Goal of the exercise:
Whichever lines of the entries hold the word "structure" should be identified and copied.

Stored data:

*-*-*

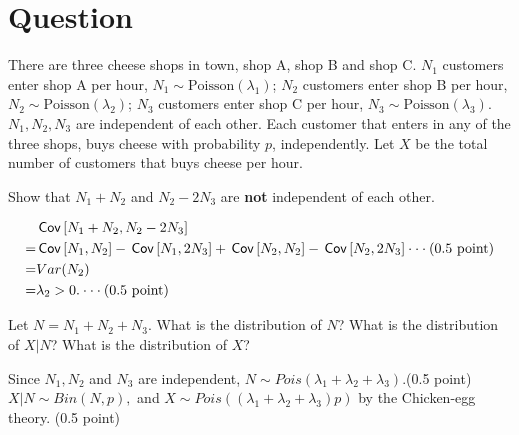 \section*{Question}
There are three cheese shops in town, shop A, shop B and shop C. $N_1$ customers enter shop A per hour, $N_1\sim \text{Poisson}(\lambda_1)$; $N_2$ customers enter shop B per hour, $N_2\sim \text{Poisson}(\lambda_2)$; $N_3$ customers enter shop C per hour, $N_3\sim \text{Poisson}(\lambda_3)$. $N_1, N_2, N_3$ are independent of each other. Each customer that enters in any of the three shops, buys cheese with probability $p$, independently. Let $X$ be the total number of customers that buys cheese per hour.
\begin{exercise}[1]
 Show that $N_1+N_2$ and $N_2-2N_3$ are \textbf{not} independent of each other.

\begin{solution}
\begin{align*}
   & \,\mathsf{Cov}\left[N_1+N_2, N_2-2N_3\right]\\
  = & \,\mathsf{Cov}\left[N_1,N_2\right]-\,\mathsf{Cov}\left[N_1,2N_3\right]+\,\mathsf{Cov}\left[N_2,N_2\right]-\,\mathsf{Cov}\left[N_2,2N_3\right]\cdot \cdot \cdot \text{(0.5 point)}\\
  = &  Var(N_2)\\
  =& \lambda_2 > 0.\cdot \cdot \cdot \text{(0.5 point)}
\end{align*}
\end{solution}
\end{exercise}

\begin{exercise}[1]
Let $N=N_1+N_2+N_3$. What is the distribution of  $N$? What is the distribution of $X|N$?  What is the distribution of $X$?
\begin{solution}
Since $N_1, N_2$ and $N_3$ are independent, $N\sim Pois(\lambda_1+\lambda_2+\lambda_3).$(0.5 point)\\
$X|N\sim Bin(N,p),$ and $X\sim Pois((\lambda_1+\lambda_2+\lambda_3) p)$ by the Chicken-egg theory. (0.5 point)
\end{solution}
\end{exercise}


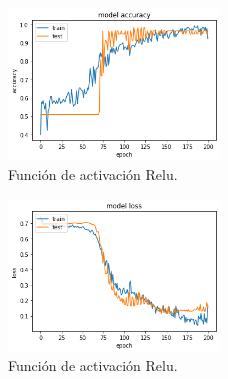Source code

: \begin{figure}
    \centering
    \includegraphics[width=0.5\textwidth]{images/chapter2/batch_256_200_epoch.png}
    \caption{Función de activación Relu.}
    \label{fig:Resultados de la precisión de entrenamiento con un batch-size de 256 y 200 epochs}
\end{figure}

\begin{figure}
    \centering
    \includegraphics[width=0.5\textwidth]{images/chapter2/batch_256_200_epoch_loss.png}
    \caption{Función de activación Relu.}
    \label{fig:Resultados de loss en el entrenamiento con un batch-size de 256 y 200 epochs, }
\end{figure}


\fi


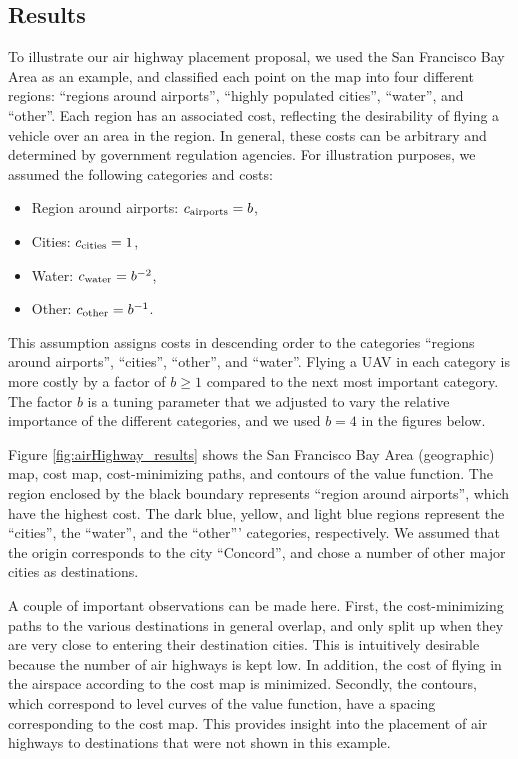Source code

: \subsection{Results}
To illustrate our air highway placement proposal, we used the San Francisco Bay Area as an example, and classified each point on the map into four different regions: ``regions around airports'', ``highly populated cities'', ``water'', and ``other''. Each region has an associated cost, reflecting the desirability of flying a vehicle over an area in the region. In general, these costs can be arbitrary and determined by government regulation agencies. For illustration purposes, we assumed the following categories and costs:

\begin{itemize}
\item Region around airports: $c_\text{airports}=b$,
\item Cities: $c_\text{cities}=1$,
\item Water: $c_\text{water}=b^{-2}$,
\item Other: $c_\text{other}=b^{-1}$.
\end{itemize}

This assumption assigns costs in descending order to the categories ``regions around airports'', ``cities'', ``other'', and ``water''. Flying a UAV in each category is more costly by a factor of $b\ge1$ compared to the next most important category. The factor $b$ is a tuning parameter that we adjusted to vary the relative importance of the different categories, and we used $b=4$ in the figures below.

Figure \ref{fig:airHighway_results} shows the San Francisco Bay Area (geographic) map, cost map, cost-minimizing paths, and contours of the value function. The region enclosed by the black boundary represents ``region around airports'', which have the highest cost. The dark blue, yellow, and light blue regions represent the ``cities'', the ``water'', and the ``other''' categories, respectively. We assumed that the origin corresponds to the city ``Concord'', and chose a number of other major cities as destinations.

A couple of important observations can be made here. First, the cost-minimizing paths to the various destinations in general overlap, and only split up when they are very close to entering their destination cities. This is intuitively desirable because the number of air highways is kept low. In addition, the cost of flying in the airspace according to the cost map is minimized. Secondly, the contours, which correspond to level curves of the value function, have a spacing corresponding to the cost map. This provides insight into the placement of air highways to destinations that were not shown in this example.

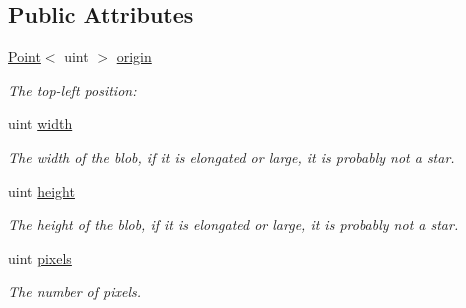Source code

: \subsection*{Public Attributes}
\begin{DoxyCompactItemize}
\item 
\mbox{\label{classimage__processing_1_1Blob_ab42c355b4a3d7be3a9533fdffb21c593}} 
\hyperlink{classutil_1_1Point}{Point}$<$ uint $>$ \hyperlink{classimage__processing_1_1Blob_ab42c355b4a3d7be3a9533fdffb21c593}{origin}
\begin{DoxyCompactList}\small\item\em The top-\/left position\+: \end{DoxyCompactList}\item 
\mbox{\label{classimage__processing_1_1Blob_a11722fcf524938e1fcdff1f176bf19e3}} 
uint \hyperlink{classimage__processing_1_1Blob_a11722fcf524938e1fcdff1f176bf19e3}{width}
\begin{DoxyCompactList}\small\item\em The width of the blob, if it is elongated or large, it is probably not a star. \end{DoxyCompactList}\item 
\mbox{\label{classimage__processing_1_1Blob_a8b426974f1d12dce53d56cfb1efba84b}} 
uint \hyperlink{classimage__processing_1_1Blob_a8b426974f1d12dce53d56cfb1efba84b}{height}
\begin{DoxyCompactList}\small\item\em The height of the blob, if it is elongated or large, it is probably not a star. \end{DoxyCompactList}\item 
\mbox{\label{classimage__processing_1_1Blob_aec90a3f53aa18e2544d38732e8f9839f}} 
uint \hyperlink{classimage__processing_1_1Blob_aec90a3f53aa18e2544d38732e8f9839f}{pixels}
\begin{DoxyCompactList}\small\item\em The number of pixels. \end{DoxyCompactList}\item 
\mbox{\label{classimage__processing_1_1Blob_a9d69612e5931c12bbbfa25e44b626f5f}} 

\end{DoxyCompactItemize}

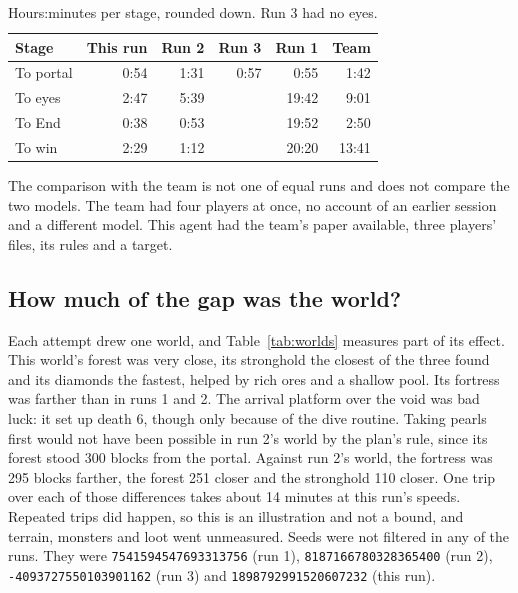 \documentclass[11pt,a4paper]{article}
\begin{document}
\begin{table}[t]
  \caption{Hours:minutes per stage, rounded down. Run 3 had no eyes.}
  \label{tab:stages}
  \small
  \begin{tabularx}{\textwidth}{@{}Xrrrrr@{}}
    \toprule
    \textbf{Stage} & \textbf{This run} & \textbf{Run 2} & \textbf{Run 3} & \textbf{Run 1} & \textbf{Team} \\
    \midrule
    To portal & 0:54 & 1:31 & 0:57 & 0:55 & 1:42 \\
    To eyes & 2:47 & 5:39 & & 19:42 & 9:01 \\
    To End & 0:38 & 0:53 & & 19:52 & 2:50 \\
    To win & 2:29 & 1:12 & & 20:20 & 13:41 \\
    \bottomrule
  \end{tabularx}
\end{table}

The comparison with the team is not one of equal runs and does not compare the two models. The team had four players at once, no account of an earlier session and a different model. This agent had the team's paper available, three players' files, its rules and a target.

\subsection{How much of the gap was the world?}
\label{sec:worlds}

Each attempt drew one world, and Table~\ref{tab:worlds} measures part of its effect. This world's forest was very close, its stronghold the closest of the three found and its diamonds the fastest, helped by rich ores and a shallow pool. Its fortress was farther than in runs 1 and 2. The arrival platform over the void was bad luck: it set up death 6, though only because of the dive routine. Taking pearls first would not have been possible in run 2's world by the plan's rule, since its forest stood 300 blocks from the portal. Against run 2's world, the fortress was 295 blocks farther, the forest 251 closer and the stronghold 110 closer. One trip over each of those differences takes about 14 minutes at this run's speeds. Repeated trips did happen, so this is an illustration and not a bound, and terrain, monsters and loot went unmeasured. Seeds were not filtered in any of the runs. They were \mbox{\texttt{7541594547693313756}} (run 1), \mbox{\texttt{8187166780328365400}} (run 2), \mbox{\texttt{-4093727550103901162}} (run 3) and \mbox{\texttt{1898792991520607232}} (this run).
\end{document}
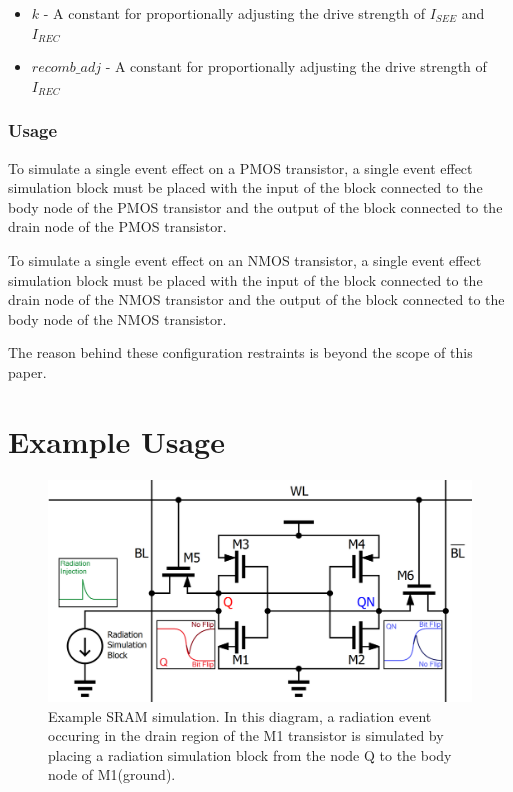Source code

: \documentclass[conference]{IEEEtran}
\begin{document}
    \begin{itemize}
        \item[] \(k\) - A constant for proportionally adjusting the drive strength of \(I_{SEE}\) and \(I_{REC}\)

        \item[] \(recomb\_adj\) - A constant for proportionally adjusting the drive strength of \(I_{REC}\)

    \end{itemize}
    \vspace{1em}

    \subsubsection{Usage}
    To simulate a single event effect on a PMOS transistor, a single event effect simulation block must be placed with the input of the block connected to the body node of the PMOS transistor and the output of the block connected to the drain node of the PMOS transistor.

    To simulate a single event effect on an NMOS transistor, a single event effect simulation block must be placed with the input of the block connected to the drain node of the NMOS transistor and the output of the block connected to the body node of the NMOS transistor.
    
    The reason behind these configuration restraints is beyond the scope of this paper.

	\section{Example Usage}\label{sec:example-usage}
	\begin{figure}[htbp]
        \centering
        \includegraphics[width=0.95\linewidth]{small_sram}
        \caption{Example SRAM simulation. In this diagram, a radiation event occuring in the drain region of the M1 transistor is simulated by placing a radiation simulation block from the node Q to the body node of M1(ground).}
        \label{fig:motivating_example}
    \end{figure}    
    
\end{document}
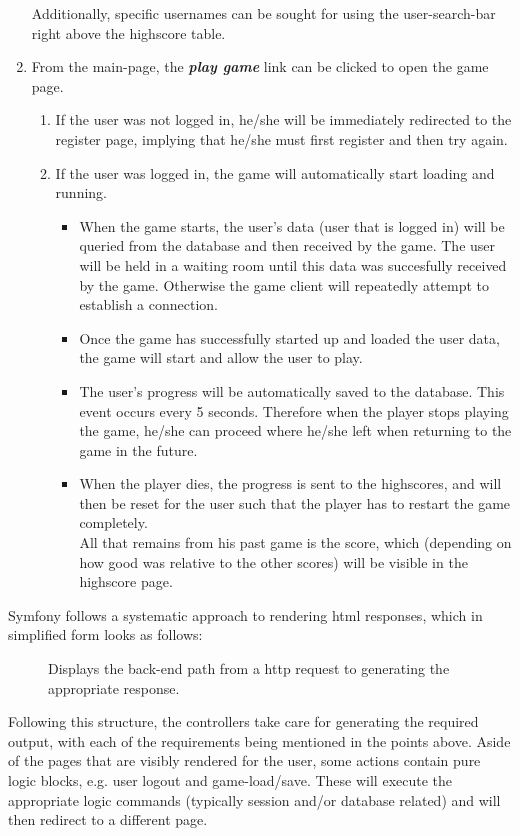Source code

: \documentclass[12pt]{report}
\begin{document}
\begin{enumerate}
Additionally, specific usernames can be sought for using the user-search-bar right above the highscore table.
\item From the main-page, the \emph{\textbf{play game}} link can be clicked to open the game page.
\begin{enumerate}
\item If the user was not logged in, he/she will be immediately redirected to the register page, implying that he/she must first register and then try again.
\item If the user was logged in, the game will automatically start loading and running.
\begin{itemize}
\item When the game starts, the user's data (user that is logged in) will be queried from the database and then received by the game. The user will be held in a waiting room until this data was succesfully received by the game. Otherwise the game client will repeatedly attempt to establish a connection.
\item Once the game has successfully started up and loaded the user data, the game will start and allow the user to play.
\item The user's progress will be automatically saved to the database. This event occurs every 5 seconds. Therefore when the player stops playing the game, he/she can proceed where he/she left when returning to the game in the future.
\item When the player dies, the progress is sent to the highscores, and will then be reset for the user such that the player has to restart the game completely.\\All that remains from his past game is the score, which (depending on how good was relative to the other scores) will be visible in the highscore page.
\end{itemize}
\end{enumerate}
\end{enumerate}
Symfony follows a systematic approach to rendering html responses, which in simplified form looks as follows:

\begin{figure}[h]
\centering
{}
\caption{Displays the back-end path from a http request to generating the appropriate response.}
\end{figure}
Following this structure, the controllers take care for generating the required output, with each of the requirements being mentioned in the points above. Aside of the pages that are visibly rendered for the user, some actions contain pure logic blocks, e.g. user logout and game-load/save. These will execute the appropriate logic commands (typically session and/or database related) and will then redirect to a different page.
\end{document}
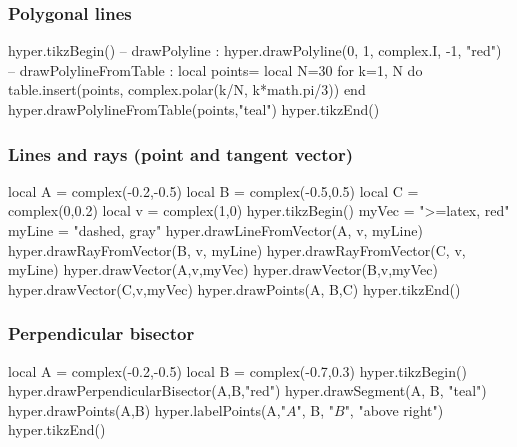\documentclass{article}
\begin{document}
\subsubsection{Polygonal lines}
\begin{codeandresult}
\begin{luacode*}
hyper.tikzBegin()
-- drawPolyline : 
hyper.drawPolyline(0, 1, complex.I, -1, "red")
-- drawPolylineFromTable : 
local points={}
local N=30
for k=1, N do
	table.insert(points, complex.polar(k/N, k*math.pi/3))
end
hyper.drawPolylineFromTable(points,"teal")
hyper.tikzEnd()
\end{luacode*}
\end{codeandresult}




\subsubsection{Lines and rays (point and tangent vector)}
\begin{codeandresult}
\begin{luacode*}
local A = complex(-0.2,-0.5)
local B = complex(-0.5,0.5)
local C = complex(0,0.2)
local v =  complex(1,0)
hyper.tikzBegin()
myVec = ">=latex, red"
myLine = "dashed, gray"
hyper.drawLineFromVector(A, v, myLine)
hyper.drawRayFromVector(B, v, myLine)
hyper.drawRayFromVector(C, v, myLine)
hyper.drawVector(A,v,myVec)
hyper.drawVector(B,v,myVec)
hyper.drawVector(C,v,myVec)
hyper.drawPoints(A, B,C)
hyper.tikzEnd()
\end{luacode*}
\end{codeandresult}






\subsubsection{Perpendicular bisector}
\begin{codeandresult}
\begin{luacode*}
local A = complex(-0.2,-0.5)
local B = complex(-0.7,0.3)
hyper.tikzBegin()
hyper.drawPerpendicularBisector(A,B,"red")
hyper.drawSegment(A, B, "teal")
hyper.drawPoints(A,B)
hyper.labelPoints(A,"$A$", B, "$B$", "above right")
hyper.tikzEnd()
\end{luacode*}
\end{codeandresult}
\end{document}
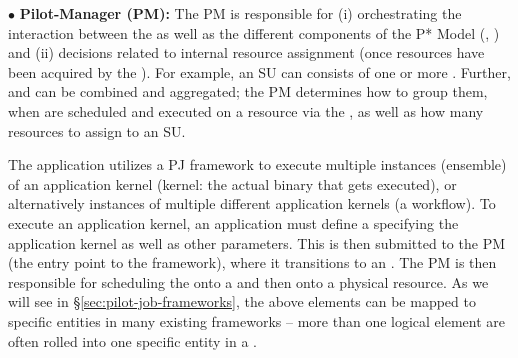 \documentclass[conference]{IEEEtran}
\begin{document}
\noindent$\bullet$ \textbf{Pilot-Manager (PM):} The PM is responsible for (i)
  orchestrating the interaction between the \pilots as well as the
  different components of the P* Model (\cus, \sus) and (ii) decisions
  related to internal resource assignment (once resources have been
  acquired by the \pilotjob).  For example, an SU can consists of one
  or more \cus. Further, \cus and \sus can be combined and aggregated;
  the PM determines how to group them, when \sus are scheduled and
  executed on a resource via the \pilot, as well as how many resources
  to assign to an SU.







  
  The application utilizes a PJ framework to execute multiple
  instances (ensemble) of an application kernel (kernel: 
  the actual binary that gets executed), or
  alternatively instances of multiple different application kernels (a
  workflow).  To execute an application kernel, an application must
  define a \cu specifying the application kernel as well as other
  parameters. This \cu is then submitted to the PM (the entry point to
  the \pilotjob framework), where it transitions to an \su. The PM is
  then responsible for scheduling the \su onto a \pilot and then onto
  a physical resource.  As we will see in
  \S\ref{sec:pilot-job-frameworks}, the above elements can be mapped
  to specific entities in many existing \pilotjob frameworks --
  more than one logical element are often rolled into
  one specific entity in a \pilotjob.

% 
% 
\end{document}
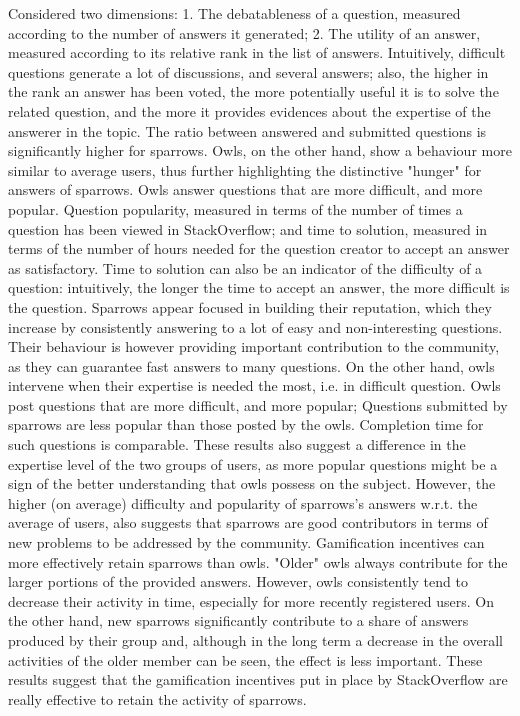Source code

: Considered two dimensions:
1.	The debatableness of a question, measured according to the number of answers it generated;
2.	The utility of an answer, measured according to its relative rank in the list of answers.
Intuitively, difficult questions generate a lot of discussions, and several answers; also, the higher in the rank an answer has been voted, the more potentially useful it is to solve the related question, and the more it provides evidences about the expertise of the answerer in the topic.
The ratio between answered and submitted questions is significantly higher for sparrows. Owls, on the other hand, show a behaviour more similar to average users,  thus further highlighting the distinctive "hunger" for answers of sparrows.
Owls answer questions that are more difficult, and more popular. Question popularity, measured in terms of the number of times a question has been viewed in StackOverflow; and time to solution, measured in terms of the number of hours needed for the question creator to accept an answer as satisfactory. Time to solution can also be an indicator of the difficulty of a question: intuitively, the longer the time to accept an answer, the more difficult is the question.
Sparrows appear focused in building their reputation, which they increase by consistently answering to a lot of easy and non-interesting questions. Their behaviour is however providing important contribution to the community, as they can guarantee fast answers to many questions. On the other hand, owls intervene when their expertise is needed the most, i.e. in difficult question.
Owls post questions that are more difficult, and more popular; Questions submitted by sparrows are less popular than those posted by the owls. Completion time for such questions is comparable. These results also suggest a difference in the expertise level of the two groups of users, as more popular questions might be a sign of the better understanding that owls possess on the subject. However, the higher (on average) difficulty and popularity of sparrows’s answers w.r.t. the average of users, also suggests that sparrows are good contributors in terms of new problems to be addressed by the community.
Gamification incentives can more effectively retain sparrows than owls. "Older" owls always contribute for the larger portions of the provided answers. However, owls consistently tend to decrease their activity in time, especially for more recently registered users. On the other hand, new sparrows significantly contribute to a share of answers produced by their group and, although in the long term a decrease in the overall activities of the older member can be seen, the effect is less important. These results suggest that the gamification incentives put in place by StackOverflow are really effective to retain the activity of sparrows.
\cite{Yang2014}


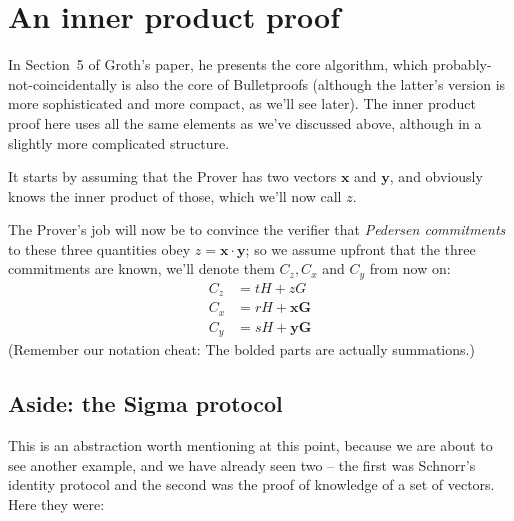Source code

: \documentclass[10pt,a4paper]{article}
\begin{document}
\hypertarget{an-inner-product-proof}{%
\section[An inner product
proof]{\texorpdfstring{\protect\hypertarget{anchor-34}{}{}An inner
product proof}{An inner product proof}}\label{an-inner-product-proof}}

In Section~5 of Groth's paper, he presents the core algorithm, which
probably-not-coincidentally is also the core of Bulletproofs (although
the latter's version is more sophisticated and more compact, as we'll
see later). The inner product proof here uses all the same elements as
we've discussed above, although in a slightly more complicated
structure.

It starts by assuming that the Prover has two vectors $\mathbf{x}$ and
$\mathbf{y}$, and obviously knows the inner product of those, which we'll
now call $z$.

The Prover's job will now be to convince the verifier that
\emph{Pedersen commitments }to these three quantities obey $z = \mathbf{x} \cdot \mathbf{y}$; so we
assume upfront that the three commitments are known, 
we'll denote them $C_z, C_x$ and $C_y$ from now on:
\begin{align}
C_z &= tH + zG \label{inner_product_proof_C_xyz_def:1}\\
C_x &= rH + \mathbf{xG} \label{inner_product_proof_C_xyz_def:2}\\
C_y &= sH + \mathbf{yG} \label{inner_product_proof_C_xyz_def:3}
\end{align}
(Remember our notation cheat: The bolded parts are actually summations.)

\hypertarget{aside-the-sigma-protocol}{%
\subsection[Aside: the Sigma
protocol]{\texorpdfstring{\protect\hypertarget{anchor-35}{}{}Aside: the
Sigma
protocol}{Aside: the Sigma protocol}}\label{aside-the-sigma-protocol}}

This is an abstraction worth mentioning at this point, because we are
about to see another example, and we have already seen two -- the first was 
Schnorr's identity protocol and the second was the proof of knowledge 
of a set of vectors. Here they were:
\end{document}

*-*-*

Your response:
Following this structure, the controllers take care for generating the required output, with each of the requirements being mentioned in the points above. Aside of the pages that are visibly rendered for the user, some actions contain pure logic blocks, e.g. user logout and game-load/save. These will execute the appropriate logic commands (typically session and/or database related) and will then redirect to a different page.
structure.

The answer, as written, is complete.